▸ Data extracted from a collection:

- - -

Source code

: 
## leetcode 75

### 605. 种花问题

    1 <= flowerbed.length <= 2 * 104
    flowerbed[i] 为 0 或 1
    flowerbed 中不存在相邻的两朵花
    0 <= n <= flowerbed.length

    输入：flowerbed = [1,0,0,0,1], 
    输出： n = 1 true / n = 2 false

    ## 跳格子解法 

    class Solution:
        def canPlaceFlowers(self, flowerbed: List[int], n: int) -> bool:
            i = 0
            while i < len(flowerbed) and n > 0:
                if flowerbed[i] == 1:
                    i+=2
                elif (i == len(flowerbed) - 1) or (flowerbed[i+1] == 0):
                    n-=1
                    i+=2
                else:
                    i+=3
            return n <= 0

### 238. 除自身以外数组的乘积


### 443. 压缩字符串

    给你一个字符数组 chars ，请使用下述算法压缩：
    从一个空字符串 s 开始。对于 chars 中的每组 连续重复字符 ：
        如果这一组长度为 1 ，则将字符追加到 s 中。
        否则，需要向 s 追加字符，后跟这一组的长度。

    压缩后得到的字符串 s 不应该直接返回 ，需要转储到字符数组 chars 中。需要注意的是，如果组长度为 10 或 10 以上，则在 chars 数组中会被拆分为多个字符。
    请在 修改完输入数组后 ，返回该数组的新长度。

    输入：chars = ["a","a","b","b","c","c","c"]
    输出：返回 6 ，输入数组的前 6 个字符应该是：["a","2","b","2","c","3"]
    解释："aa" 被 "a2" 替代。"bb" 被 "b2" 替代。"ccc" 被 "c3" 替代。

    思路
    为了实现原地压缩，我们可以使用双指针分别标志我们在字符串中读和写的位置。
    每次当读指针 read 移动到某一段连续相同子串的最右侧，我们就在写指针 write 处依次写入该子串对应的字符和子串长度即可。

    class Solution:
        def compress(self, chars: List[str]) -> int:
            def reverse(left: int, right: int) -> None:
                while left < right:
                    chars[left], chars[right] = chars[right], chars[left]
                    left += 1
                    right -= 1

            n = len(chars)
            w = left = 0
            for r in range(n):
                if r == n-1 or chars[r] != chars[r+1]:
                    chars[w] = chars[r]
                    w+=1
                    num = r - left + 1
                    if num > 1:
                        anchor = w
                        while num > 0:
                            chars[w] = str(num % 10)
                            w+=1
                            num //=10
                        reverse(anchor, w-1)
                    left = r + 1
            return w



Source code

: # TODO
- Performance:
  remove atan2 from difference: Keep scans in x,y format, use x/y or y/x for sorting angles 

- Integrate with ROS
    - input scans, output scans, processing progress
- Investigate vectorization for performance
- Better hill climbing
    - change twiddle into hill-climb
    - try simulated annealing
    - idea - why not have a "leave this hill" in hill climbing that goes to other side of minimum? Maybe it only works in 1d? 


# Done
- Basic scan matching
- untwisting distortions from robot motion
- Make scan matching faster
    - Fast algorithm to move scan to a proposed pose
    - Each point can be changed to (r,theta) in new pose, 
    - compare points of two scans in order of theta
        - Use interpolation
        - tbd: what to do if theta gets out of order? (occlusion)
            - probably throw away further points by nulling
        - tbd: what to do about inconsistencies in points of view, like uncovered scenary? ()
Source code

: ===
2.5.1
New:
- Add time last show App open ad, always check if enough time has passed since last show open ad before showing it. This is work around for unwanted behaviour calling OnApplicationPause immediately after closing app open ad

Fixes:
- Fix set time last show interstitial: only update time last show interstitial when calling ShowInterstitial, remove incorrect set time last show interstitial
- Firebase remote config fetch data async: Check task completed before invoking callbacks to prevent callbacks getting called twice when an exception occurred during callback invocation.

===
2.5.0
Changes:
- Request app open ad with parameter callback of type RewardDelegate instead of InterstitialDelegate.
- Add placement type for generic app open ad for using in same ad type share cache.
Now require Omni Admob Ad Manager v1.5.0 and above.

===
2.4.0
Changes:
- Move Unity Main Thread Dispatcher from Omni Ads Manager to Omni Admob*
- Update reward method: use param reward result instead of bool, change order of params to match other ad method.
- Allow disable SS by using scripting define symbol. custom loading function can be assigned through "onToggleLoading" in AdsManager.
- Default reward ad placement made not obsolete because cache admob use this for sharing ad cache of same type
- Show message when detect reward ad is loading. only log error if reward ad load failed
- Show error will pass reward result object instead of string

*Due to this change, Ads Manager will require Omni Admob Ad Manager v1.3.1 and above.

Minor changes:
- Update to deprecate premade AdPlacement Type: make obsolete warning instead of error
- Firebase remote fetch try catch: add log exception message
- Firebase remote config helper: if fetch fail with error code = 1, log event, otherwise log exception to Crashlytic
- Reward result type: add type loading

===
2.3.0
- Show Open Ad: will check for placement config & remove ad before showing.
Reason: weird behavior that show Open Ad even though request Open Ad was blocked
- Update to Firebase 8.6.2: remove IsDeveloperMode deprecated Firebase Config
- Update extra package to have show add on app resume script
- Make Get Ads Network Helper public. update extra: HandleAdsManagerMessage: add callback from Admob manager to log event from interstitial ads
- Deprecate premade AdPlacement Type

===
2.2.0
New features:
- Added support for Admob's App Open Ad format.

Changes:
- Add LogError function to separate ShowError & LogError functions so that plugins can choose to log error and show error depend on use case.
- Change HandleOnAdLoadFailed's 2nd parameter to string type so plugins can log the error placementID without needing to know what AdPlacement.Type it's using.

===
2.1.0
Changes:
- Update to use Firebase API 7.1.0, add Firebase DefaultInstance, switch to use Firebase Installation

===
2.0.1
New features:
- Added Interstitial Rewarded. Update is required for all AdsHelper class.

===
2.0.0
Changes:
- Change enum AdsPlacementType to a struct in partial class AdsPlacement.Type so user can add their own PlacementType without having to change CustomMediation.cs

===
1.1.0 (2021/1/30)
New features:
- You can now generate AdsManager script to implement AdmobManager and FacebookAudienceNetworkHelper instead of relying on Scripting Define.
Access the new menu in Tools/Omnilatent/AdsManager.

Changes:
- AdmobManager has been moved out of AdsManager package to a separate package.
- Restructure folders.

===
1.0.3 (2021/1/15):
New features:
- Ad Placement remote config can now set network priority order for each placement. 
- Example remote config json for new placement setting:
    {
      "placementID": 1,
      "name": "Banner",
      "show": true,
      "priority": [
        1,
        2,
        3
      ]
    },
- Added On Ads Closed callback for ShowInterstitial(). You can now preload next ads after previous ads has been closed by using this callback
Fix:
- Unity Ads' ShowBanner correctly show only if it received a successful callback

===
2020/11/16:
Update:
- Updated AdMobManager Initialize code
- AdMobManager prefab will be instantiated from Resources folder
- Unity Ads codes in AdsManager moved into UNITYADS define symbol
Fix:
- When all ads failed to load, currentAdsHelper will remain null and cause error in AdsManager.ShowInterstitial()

- - -

▸ PROBLEM STATEMENT: Each entry must be retyped exactly as it was written above.

▸ ANSWER FOR THIS EXERCISE:
Source code

: 
## leetcode 75

### 605. 种花问题

    1 <= flowerbed.length <= 2 * 104
    flowerbed[i] 为 0 或 1
    flowerbed 中不存在相邻的两朵花
    0 <= n <= flowerbed.length

    输入：flowerbed = [1,0,0,0,1], 
    输出： n = 1 true / n = 2 false

    ## 跳格子解法 

    class Solution:
        def canPlaceFlowers(self, flowerbed: List[int], n: int) -> bool:
            i = 0
            while i < len(flowerbed) and n > 0:
                if flowerbed[i] == 1:
                    i+=2
                elif (i == len(flowerbed) - 1) or (flowerbed[i+1] == 0):
                    n-=1
                    i+=2
                else:
                    i+=3
            return n <= 0

### 238. 除自身以外数组的乘积


### 443. 压缩字符串

    给你一个字符数组 chars ，请使用下述算法压缩：
    从一个空字符串 s 开始。对于 chars 中的每组 连续重复字符 ：
        如果这一组长度为 1 ，则将字符追加到 s 中。
        否则，需要向 s 追加字符，后跟这一组的长度。

    压缩后得到的字符串 s 不应该直接返回 ，需要转储到字符数组 chars 中。需要注意的是，如果组长度为 10 或 10 以上，则在 chars 数组中会被拆分为多个字符。
    请在 修改完输入数组后 ，返回该数组的新长度。

    输入：chars = ["a","a","b","b","c","c","c"]
    输出：返回 6 ，输入数组的前 6 个字符应该是：["a","2","b","2","c","3"]
    解释："aa" 被 "a2" 替代。"bb" 被 "b2" 替代。"ccc" 被 "c3" 替代。

    思路
    为了实现原地压缩，我们可以使用双指针分别标志我们在字符串中读和写的位置。
    每次当读指针 read 移动到某一段连续相同子串的最右侧，我们就在写指针 write 处依次写入该子串对应的字符和子串长度即可。

    class Solution:
        def compress(self, chars: List[str]) -> int:
            def reverse(left: int, right: int) -> None:
                while left < right:
                    chars[left], chars[right] = chars[right], chars[left]
                    left += 1
                    right -= 1

            n = len(chars)
            w = left = 0
            for r in range(n):
                if r == n-1 or chars[r] != chars[r+1]:
                    chars[w] = chars[r]
                    w+=1
                    num = r - left + 1
                    if num > 1:
                        anchor = w
                        while num > 0:
                            chars[w] = str(num % 10)
                            w+=1
                            num //=10
                        reverse(anchor, w-1)
                    left = r + 1
            return w



Source code

: # TODO
- Performance:
  remove atan2 from difference: Keep scans in x,y format, use x/y or y/x for sorting angles 

- Integrate with ROS
    - input scans, output scans, processing progress
- Investigate vectorization for performance
- Better hill climbing
    - change twiddle into hill-climb
    - try simulated annealing
    - idea - why not have a "leave this hill" in hill climbing that goes to other side of minimum? Maybe it only works in 1d? 


# Done
- Basic scan matching
- untwisting distortions from robot motion
- Make scan matching faster
    - Fast algorithm to move scan to a proposed pose
    - Each point can be changed to (r,theta) in new pose, 
    - compare points of two scans in order of theta
        - Use interpolation
        - tbd: what to do if theta gets out of order? (occlusion)
            - probably throw away further points by nulling
        - tbd: what to do about inconsistencies in points of view, like uncovered scenary? ()
Source code

: ===
2.5.1
New:
- Add time last show App open ad, always check if enough time has passed since last show open ad before showing it. This is work around for unwanted behaviour calling OnApplicationPause immediately after closing app open ad

Fixes:
- Fix set time last show interstitial: only update time last show interstitial when calling ShowInterstitial, remove incorrect set time last show interstitial
- Firebase remote config fetch data async: Check task completed before invoking callbacks to prevent callbacks getting called twice when an exception occurred during callback invocation.

===
2.5.0
Changes:
- Request app open ad with parameter callback of type RewardDelegate instead of InterstitialDelegate.
- Add placement type for generic app open ad for using in same ad type share cache.
Now require Omni Admob Ad Manager v1.5.0 and above.

===
2.4.0
Changes:
- Move Unity Main Thread Dispatcher from Omni Ads Manager to Omni Admob*
- Update reward method: use param reward result instead of bool, change order of params to match other ad method.
- Allow disable SS by using scripting define symbol. custom loading function can be assigned through "onToggleLoading" in AdsManager.
- Default reward ad placement made not obsolete because cache admob use this for sharing ad cache of same type
- Show message when detect reward ad is loading. only log error if reward ad load failed
- Show error will pass reward result object instead of string

*Due to this change, Ads Manager will require Omni Admob Ad Manager v1.3.1 and above.

Minor changes:
- Update to deprecate premade AdPlacement Type: make obsolete warning instead of error
- Firebase remote fetch try catch: add log exception message
- Firebase remote config helper: if fetch fail with error code = 1, log event, otherwise log exception to Crashlytic
- Reward result type: add type loading

===
2.3.0
- Show Open Ad: will check for placement config & remove ad before showing.
Reason: weird behavior that show Open Ad even though request Open Ad was blocked
- Update to Firebase 8.6.2: remove IsDeveloperMode deprecated Firebase Config
- Update extra package to have show add on app resume script
- Make Get Ads Network Helper public. update extra: HandleAdsManagerMessage: add callback from Admob manager to log event from interstitial ads
- Deprecate premade AdPlacement Type

===
2.2.0
New features:
- Added support for Admob's App Open Ad format.

Changes:
- Add LogError function to separate ShowError & LogError functions so that plugins can choose to log error and show error depend on use case.
- Change HandleOnAdLoadFailed's 2nd parameter to string type so plugins can log the error placementID without needing to know what AdPlacement.Type it's using.

===
2.1.0
Changes:
- Update to use Firebase API 7.1.0, add Firebase DefaultInstance, switch to use Firebase Installation

===
2.0.1
New features:
- Added Interstitial Rewarded. Update is required for all AdsHelper class.

===
2.0.0
Changes:
- Change enum AdsPlacementType to a struct in partial class AdsPlacement.Type so user can add their own PlacementType without having to change CustomMediation.cs

===
1.1.0 (2021/1/30)
New features:
- You can now generate AdsManager script to implement AdmobManager and FacebookAudienceNetworkHelper instead of relying on Scripting Define.
Access the new menu in Tools/Omnilatent/AdsManager.

Changes:
- AdmobManager has been moved out of AdsManager package to a separate package.
- Restructure folders.

===
1.0.3 (2021/1/15):
New features:
- Ad Placement remote config can now set network priority order for each placement. 
- Example remote config json for new placement setting:
    {
      "placementID": 1,
      "name": "Banner",
      "show": true,
      "priority": [
        1,
        2,
        3
      ]
    },
- Added On Ads Closed callback for ShowInterstitial(). You can now preload next ads after previous ads has been closed by using this callback
Fix:
- Unity Ads' ShowBanner correctly show only if it received a successful callback

===
2020/11/16:
Update:
- Updated AdMobManager Initialize code
- AdMobManager prefab will be instantiated from Resources folder
- Unity Ads codes in AdsManager moved into UNITYADS define symbol
Fix:
- When all ads failed to load, currentAdsHelper will remain null and cause error in AdsManager.ShowInterstitial()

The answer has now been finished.